WHAT YOU NEED TO DO -
In the entries below, find the line with "거룩하니 너희도 거룩할지어다" and the line with "제사장에게로 가져 갈 것이요". Return those two lines and all lines between them, exactly.

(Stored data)
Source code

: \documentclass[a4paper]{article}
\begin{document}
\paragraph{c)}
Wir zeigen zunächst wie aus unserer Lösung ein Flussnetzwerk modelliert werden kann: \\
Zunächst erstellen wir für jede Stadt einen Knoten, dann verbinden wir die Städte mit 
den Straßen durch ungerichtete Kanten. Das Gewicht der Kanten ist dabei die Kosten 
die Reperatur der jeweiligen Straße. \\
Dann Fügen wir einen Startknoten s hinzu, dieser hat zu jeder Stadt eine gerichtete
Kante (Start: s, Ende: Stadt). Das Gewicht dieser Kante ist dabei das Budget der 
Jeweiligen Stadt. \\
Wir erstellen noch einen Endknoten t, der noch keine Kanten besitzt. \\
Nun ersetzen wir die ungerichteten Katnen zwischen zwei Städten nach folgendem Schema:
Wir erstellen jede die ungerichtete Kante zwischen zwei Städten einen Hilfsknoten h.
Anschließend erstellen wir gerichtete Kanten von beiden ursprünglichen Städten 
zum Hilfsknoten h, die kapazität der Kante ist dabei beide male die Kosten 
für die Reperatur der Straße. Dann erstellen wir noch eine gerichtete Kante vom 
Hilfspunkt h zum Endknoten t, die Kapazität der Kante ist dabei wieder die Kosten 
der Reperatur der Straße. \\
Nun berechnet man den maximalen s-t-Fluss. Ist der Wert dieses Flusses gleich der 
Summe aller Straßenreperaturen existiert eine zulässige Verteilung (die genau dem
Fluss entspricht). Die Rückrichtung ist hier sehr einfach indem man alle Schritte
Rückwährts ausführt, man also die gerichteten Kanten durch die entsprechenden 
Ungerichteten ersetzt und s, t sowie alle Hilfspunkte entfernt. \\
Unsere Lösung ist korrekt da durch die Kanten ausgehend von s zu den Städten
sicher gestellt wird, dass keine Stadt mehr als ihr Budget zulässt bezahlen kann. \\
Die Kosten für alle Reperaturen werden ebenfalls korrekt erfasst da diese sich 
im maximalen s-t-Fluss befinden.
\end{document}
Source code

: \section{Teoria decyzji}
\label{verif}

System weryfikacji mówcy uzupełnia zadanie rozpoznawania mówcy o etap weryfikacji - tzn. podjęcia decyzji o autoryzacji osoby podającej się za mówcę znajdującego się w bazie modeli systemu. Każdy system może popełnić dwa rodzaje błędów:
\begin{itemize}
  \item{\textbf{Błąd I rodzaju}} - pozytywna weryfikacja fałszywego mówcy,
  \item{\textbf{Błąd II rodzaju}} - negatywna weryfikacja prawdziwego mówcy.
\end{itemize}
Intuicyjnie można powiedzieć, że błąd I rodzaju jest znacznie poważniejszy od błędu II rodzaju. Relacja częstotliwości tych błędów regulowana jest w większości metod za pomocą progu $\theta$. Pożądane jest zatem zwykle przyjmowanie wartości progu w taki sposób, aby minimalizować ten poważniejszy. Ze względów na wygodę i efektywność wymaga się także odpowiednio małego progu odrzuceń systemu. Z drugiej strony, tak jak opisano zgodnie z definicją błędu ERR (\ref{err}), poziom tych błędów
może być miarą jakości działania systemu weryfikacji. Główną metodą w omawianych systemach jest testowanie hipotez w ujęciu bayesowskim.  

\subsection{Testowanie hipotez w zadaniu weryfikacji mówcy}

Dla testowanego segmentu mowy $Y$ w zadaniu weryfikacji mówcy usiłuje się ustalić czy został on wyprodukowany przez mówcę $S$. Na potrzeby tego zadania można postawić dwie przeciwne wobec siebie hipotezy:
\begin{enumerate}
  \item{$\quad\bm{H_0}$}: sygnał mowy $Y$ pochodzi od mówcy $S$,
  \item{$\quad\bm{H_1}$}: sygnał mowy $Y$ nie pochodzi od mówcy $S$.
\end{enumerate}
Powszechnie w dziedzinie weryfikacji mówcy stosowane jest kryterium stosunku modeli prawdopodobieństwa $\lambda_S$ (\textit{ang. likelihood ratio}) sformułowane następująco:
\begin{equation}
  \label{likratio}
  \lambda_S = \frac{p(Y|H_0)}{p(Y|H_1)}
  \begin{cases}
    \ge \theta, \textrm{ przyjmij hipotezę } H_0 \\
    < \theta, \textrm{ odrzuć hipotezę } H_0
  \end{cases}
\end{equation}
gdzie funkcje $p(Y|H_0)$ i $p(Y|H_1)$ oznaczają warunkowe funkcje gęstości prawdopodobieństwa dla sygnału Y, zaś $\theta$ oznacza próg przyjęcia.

* * *

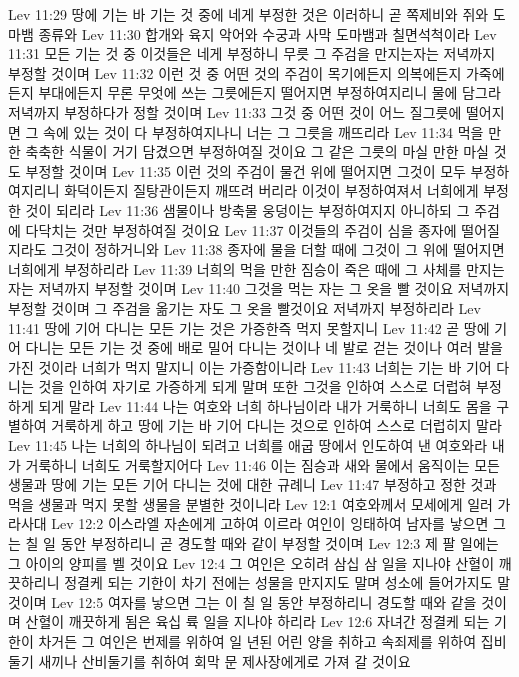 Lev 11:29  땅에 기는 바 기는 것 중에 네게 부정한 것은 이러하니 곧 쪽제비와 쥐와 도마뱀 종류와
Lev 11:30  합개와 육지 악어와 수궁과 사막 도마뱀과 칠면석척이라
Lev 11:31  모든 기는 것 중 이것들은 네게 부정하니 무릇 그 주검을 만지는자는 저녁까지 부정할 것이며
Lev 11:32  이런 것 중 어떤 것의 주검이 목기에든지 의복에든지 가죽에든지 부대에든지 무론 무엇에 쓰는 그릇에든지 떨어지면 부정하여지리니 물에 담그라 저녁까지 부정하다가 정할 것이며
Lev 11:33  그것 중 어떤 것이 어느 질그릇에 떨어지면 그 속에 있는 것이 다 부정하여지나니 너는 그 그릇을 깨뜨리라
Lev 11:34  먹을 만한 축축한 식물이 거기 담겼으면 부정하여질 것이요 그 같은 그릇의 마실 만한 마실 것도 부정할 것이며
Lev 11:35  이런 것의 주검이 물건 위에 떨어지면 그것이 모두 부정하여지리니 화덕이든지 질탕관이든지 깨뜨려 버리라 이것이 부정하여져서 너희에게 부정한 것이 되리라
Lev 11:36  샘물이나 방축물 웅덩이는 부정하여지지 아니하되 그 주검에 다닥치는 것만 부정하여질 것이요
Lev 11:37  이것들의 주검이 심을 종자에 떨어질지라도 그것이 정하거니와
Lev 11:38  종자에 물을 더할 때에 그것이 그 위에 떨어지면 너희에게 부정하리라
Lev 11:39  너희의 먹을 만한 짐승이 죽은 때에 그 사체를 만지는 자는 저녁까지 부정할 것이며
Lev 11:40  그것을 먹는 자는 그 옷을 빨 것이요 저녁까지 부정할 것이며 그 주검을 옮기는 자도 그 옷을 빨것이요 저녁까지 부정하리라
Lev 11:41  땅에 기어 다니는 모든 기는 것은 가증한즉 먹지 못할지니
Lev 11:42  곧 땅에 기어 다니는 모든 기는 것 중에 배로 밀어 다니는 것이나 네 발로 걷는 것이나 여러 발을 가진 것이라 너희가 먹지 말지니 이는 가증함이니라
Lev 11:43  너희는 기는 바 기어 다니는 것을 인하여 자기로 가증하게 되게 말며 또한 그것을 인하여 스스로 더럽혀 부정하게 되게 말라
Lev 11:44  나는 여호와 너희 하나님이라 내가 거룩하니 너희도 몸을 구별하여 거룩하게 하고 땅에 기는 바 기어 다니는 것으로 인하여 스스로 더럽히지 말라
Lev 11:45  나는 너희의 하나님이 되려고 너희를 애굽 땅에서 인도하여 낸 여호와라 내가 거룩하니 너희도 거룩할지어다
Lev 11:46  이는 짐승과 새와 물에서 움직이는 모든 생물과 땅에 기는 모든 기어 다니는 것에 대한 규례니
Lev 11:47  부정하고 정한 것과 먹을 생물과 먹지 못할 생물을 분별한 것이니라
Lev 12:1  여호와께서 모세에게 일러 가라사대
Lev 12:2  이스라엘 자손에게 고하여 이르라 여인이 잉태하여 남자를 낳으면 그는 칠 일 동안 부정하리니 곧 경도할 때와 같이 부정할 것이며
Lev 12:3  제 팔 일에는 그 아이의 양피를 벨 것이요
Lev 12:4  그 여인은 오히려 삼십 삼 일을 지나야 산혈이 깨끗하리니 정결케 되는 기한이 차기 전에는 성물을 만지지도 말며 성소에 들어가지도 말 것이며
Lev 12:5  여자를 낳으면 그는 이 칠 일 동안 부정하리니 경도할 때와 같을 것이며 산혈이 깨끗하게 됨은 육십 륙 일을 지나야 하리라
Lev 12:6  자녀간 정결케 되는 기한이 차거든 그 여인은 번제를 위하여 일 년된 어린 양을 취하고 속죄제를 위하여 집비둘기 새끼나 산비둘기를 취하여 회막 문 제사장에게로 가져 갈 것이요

RESPONSE -
Lev 11:45  나는 너희의 하나님이 되려고 너희를 애굽 땅에서 인도하여 낸 여호와라 내가 거룩하니 너희도 거룩할지어다
Lev 11:46  이는 짐승과 새와 물에서 움직이는 모든 생물과 땅에 기는 모든 기어 다니는 것에 대한 규례니
Lev 11:47  부정하고 정한 것과 먹을 생물과 먹지 못할 생물을 분별한 것이니라
Lev 12:1  여호와께서 모세에게 일러 가라사대
Lev 12:2  이스라엘 자손에게 고하여 이르라 여인이 잉태하여 남자를 낳으면 그는 칠 일 동안 부정하리니 곧 경도할 때와 같이 부정할 것이며
Lev 12:3  제 팔 일에는 그 아이의 양피를 벨 것이요
Lev 12:4  그 여인은 오히려 삼십 삼 일을 지나야 산혈이 깨끗하리니 정결케 되는 기한이 차기 전에는 성물을 만지지도 말며 성소에 들어가지도 말 것이며
Lev 12:5  여자를 낳으면 그는 이 칠 일 동안 부정하리니 경도할 때와 같을 것이며 산혈이 깨끗하게 됨은 육십 륙 일을 지나야 하리라
Lev 12:6  자녀간 정결케 되는 기한이 차거든 그 여인은 번제를 위하여 일 년된 어린 양을 취하고 속죄제를 위하여 집비둘기 새끼나 산비둘기를 취하여 회막 문 제사장에게로 가져 갈 것이요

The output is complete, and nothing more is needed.